Congratulations, Nil, for your 3.000! 
It's always a pleasure to meet you here, may you stay long!


----------



## Nil-the-Frogg

*THANK YOU ALL!!


*​ Couacs, indeed!



Trisia said:


> never forgets to open congrats threads for others. I wish it was true... I could even forget my own anniversary!
> very talented artist (if you don't believe me, try checking out this) I've known a few artists and learned modesty. This is really just a hobby.
> 
> very helpful when you're pretty much stuck Sorry, but I'm stuck with your link.
> gets his little paws everywhere on the forum, posts in a frenzy (that would explain the 3000 landmark) Oh! I now understand why the forum is sometimes so slow and slimy.
> amazingly nice and friendly I can be a pest in my bad days, too.
> blushes quite easily (see photo next to name ) True.
> Carefully mix 'em all up and make a great forerofrogg. Add onions, celery, bell pepper and green onions. Best served cold. Don't forget a pinch of ginger.

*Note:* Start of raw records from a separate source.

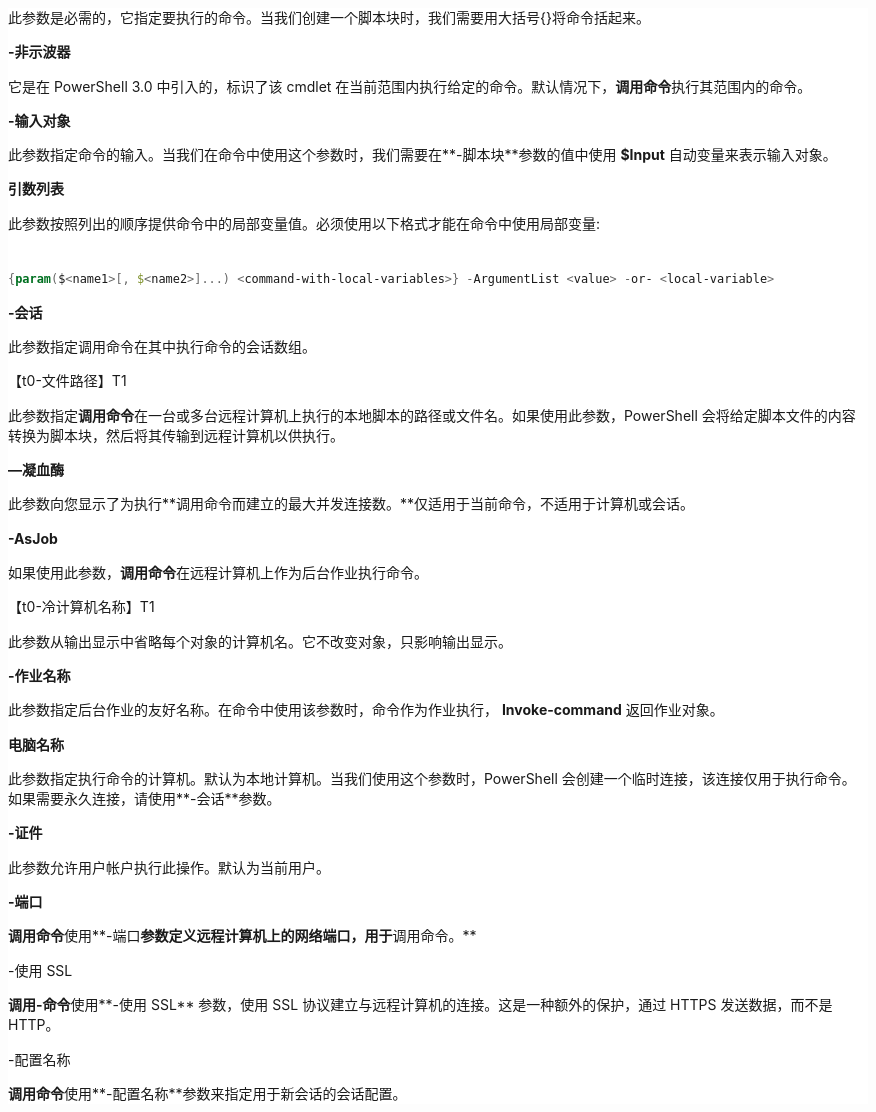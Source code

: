 此参数是必需的，它指定要执行的命令。当我们创建一个脚本块时，我们需要用大括号{}将命令括起来。

**-非示波器**

它是在 PowerShell 3.0 中引入的，标识了该 cmdlet 在当前范围内执行给定的命令。默认情况下，**调用命令**执行其范围内的命令。

**-输入对象**

此参数指定命令的输入。当我们在命令中使用这个参数时，我们需要在**-脚本块**参数的值中使用 **$Input** 自动变量来表示输入对象。

**引数列表**

此参数按照列出的顺序提供命令中的局部变量值。必须使用以下格式才能在命令中使用局部变量:

```powershell

{param($<name1>[, $<name2>]...) <command-with-local-variables>} -ArgumentList <value> -or- <local-variable>

```

**-会话**

此参数指定调用命令在其中执行命令的会话数组。

【t0-文件路径】T1

此参数指定**调用命令**在一台或多台远程计算机上执行的本地脚本的路径或文件名。如果使用此参数，PowerShell 会将给定脚本文件的内容转换为脚本块，然后将其传输到远程计算机以供执行。

**—凝血酶**

此参数向您显示了为执行**调用命令而建立的最大并发连接数。**仅适用于当前命令，不适用于计算机或会话。

**-AsJob**

如果使用此参数，**调用命令**在远程计算机上作为后台作业执行命令。

【t0-冷计算机名称】T1

此参数从输出显示中省略每个对象的计算机名。它不改变对象，只影响输出显示。

**-作业名称**

此参数指定后台作业的友好名称。在命令中使用该参数时，命令作为作业执行， **Invoke-command** 返回作业对象。

**电脑名称**

此参数指定执行命令的计算机。默认为本地计算机。当我们使用这个参数时，PowerShell 会创建一个临时连接，该连接仅用于执行命令。如果需要永久连接，请使用**-会话**参数。

**-证件**

此参数允许用户帐户执行此操作。默认为当前用户。

**-端口**

**调用命令**使用**-端口**参数定义远程计算机上的网络端口，用于**调用命令。**

-使用 SSL

**调用-命令**使用**-使用 SSL** 参数，使用 SSL 协议建立与远程计算机的连接。这是一种额外的保护，通过 HTTPS 发送数据，而不是 HTTP。

-配置名称

**调用命令**使用**-配置名称**参数来指定用于新会话的会话配置。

@wildan1: French potion? I wonder what it could be...  Don't worry, though. I've known witches for years now.



nichec said:


> I have never tried cold frog soup before, hmmmmm......

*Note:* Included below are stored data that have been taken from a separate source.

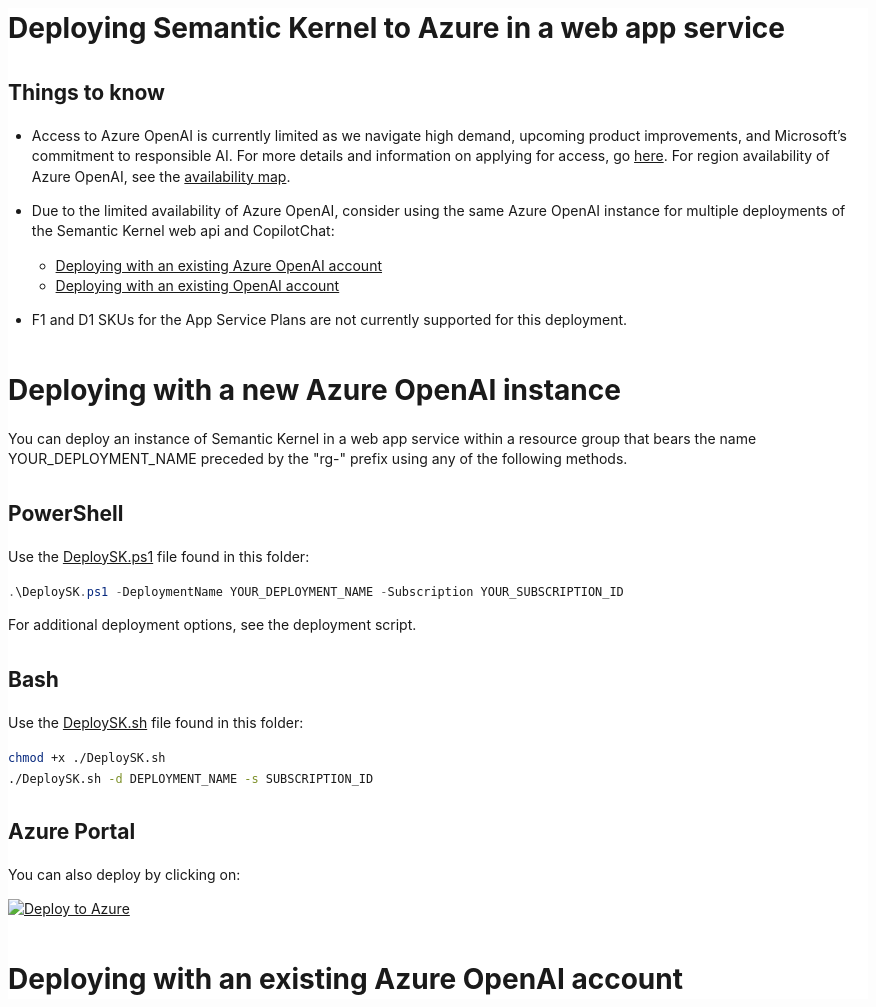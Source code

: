 # Deploying Semantic Kernel to Azure in a web app service

## Things to know

- Access to Azure OpenAI is currently limited as we navigate high demand, upcoming product improvements, and Microsoft’s commitment to responsible AI.
  For more details and information on applying for access, go [here](https://learn.microsoft.com/azure/cognitive-services/openai/overview?ocid=AID3051475#how-do-i-get-access-to-azure-openai).
  For region availability of Azure OpenAI, see the [availability map](https://azure.microsoft.com/explore/global-infrastructure/products-by-region/?products=cognitive-services).
  
- Due to the limited availability of Azure OpenAI, consider using the same Azure OpenAI instance for multiple deployments of the Semantic Kernel web api and CopilotChat:
  - [Deploying with an existing Azure OpenAI account](#deploying-with-an-existing-azure-openai-account)
  - [Deploying with an existing OpenAI account](#deploying-with-an-existing-openai-account)

- F1 and D1 SKUs for the App Service Plans are not currently supported for this deployment.

# Deploying with a new Azure OpenAI instance

You can deploy an instance of Semantic Kernel in a web app service within a resource group that bears the name YOUR_DEPLOYMENT_NAME preceded by the "rg-" prefix using any of the following methods.

## PowerShell

Use the [DeploySK.ps1](DeploySK.ps1) file found in this folder:

```powershell
.\DeploySK.ps1 -DeploymentName YOUR_DEPLOYMENT_NAME -Subscription YOUR_SUBSCRIPTION_ID
```

For additional deployment options, see the deployment script.

## Bash

Use the [DeploySK.sh](DeploySK.sh) file found in this folder:

```bash
chmod +x ./DeploySK.sh
./DeploySK.sh -d DEPLOYMENT_NAME -s SUBSCRIPTION_ID
```

## Azure Portal

You can also deploy by clicking on:

[![Deploy to Azure](https://aka.ms/deploytoazurebutton)](https://portal.azure.com/#create/Microsoft.Template/uri/https%3A%2F%2Fraw.githubusercontent.com%2Fmicrosoft%2Fsemantic-kernel%2Fmain%2Fsamples%2Fapps%2Fcopilot-chat-app%2Fwebapi%2FDeploymentTemplates%2Fsk-new.json)

# Deploying with an existing Azure OpenAI account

Me neither. But frog legs in fricassee with garlic and parsley are a must.



nichec said:


> But I think I prefer to have you alive (waiting for a kiss from a pretty princess ), just to satisfy my childish imagination of those fairy tales


Well I'm neither a prince nor a princess but I'm charming. I know this because last time I asked about the greenness of my biggest pustule the answer was: "Hum... well... _Charming_! That's it, _charming_."

@DearPrudence: Il vaut mieux ne pas préciser ce que je faisais aux escargots ou on ne pourra plus me considérer comme "amazingly nice and friendly".

@pieanne: Well, if I'm away for a long time without a word, you can bet something bad happened (although it may just be an Internet or computer failure).


----------



## pieanne

Nil-the-Frogg said:


> @pieanne: Well, if I'm away for a long time without a word, you can bet something bad happened (although it may just be an Internet or computer failure). Oh yes... Same for me here... Aarrgghh!


----------



## KaRiNe_Fr

C'est toujours un plaisir de lire tes histoires au fil de tes fils. 
Voici une mini-énigme pour la route :
« Witch reads quotes! » 

(Je hais la vérité contenue dans ta signature cependant !  )


----------



## Suehil

I'm late! I'm late!  Oh, how could I be so inattentive!  It doesn't mean that I don't value your contributions, your help and your convoluted creativity.

Nil, *CONGRATULATIONS*!

Sue


----------



## Calamitintin

Nil est-il daltonien ? 
Bravo pour tous ces petits posts .


----------



## zazap

Lâche-pas la patate comme on dit...
Tu vas les avoir, les 3333 posts. Surtout si tu m'aides, hein?
Non sans joke, c'est un plaisir de te lire et de participer dans les mêmes forums que toi. (En plus tu risques rien avec moi, je suis végétarienne)
BON POSTI!
zazap
​


----------



## Nil-the-Frogg

KaRiNe_Fr said:


> C'est toujours un plaisir de lire tes histoires au fil de tes fils.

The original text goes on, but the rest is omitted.